Just yesterday, the share sold at a high of around $1.30. With a simple calculation, my investment has returned a profit of 14% of my initial capital in this short 2 months. This also means that the return is around 98.5% per annum. Indeed, this calls for a celebration. I have beaten the average market return of around 10% by close to ten-fold!
I think I can start calling myself a ‘legend’.
However, for some reasons, I am still not happy with such a stellar investment result. In fact, I’m quite pissed off as I guess a big part of me is still insecure about such winnings. If I can earn money so easily, I think it is common sense that I can lose money that easily too. Now, I feel that I have a greater responsibility to ‘guard’ my winnings.
More importantly, this is a result of hard work; work that is too hard for me to bear. In relation to my previous post ‘As a small investor’, I realised that I am unhappy because earning money was not what I wanted to do with investing in the first place.
All I wanted to do is to grow my money at a reasonably exponential pace.
“Earning money suggests the use of substantial personal time and effort while growing money suggests the increase of money without substantial personal time and effort.”
Even if I wanted to earn money from investing, can I sustain this performance? 14% growth in two months? Maybe yes, maybe no. Can I bear spending so much time to determine a suitable company with suitable price, only to face an unexpected external factor causing me to reevaluate my analysis?
Too much to sacrifice. In Benjamin Graham’s words, “An investment operation is one which, upon thorough analysis promises safety of principal and an adequate return. Operations not meeting these requirements are speculative.”
I personally feel that investing is not about trying to be the guy who gets the highest investment returns in town. I think investment can be more of reaching my financial goal through ‘adequate returns’ in a long period of time. 10% per annum can be a good adequate return to achieve for 20 years or more. Surely, I may find that my capital will grow exponentially fast but at a small rate everyday.
Quite ironic right? Grow fast at a small rate. I think that is how compounding works. The magic shall only come through at the later part of one’s investing journey where the growth gains momentum due to a large capital amassed. Well, after all, Warren Buffett earned about 99.7% of his wealth only after his 52nd birthday even though he started investing at the age of 11.
Investing shall not be a game. I will prefer to call it a lifestyle. I will feel very happy for people getting 10% returns every month. But, that shall not change the course of my own investments. I will be contented with a 10% annual returns from ETFs that I plan to hold for life.
To me, true investing is when I can make it automated. When I spend time thinking when to buy and sell, which company to invest, how much to invest in a company, I feel like I’m back in my office working for money again. I am trading time for money without me even realising it. Scary. Again, we fall back to the very reasons why we want to invest in the first place; which is to make money work for us.

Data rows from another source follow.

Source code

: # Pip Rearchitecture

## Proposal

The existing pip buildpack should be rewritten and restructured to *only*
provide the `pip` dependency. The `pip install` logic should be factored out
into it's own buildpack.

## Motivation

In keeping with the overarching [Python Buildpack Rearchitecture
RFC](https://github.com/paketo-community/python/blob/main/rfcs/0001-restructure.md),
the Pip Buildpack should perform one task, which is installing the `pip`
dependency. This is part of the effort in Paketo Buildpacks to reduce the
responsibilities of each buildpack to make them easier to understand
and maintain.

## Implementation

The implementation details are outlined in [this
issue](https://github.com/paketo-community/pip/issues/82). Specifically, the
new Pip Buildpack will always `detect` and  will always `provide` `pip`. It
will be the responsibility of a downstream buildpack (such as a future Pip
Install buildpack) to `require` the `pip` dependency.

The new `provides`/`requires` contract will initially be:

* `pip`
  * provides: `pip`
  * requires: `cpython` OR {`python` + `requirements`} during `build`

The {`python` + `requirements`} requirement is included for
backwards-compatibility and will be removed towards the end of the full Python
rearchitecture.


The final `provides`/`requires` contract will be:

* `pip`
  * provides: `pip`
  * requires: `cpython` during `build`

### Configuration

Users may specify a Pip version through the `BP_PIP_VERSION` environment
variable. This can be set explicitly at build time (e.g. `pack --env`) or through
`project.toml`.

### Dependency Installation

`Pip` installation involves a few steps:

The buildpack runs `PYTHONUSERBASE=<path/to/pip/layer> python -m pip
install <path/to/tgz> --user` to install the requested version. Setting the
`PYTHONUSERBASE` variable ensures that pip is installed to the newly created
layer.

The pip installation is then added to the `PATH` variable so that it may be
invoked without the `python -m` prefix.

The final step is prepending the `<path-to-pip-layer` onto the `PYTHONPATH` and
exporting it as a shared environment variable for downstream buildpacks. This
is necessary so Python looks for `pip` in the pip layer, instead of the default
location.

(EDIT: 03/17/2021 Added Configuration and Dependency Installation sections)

To my friends trying to make money work for you. Think again. Can you truly say so if you spend so much time doing the analysis? I feel that we are likely working for money since we decided to trade substantial personal time and effort for analyses.
So how do we solve this paradox?
One way that I think can work is by investing in the whole economy through ETFs without thinking about them conscientiously everyday.
I think that investing has two types; making money really work for you and thinking that money is working for you.
While both active and passive investing are equally respected in my opinion, I feel that one should know clearly what one is signing oneself up for.
At the end of the day, one should be clear about each ways of investing and check whether they align with one’s investment goal ultimately.
For me, I am not happy with earning $160 from YangZijiang stocks. I will be happier if I didn’t buy YangZijiang in the first place. I will have been a more carefree man.
What kind of investor are you?
Update: The share price of YangZiJiang has since risen further to a high of $1.36 per share as of 18th October. Ughh.